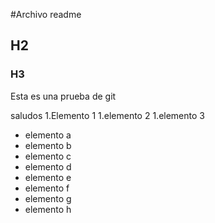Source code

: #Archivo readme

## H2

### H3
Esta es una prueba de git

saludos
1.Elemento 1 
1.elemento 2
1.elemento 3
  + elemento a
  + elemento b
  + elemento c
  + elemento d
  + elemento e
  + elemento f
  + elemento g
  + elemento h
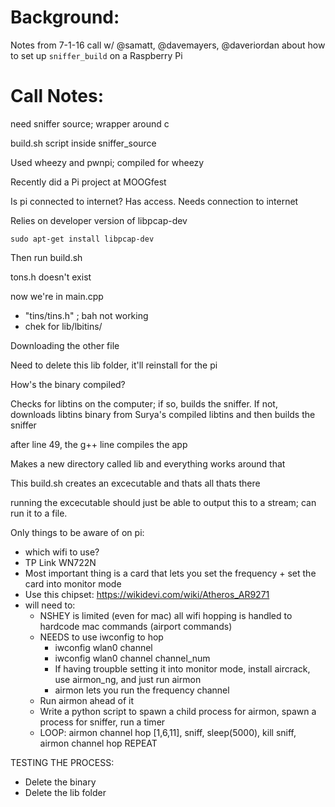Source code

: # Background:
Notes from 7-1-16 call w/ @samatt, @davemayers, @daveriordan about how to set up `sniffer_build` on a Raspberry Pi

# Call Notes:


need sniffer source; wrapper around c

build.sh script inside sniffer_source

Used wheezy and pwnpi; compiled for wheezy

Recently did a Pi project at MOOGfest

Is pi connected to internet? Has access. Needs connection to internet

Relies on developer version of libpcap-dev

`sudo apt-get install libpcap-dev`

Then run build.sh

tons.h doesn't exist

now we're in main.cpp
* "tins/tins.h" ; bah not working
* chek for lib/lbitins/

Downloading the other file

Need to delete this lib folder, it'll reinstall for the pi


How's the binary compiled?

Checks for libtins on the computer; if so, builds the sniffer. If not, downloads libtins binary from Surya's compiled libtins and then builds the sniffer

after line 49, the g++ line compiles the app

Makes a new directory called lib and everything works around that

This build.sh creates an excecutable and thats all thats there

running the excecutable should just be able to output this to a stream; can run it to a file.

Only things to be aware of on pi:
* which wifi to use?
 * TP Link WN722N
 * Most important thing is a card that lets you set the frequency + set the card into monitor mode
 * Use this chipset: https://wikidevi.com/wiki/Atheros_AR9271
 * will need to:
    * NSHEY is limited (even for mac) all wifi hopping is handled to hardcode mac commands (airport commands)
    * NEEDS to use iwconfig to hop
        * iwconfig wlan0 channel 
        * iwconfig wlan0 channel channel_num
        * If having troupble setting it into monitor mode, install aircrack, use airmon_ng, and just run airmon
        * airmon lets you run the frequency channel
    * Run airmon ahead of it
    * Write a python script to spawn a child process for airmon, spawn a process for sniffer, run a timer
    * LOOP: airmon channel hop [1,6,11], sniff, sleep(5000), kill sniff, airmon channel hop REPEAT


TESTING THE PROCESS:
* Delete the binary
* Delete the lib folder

○ ○ ○ ○

▶ WHAT TO WORK ON: Leave the images out. Set down all of the material above exactly.

▶ OUTPUT OF THE TASK:
Source code

: #Archivo readme

## H2

### H3
Esta es una prueba de git

saludos
1.Elemento 1 
1.elemento 2
1.elemento 3
  + elemento a
  + elemento b
  + elemento c
  + elemento d
  + elemento e
  + elemento f
  + elemento g
  + elemento h
Source code

: # Background:
Notes from 7-1-16 call w/ @samatt, @davemayers, @daveriordan about how to set up `sniffer_build` on a Raspberry Pi

# Call Notes:


need sniffer source; wrapper around c

build.sh script inside sniffer_source

Used wheezy and pwnpi; compiled for wheezy

Recently did a Pi project at MOOGfest

Is pi connected to internet? Has access. Needs connection to internet

Relies on developer version of libpcap-dev

`sudo apt-get install libpcap-dev`

Then run build.sh

tons.h doesn't exist

now we're in main.cpp
* "tins/tins.h" ; bah not working
* chek for lib/lbitins/

Downloading the other file

Need to delete this lib folder, it'll reinstall for the pi


How's the binary compiled?

Checks for libtins on the computer; if so, builds the sniffer. If not, downloads libtins binary from Surya's compiled libtins and then builds the sniffer

after line 49, the g++ line compiles the app

Makes a new directory called lib and everything works around that

This build.sh creates an excecutable and thats all thats there

running the excecutable should just be able to output this to a stream; can run it to a file.

Only things to be aware of on pi:
* which wifi to use?
 * TP Link WN722N
 * Most important thing is a card that lets you set the frequency + set the card into monitor mode
 * Use this chipset: https://wikidevi.com/wiki/Atheros_AR9271
 * will need to:
    * NSHEY is limited (even for mac) all wifi hopping is handled to hardcode mac commands (airport commands)
    * NEEDS to use iwconfig to hop
        * iwconfig wlan0 channel 
        * iwconfig wlan0 channel channel_num
        * If having troupble setting it into monitor mode, install aircrack, use airmon_ng, and just run airmon
        * airmon lets you run the frequency channel
    * Run airmon ahead of it
    * Write a python script to spawn a child process for airmon, spawn a process for sniffer, run a timer
    * LOOP: airmon channel hop [1,6,11], sniff, sleep(5000), kill sniff, airmon channel hop REPEAT


TESTING THE PROCESS:
* Delete the binary
* Delete the lib folder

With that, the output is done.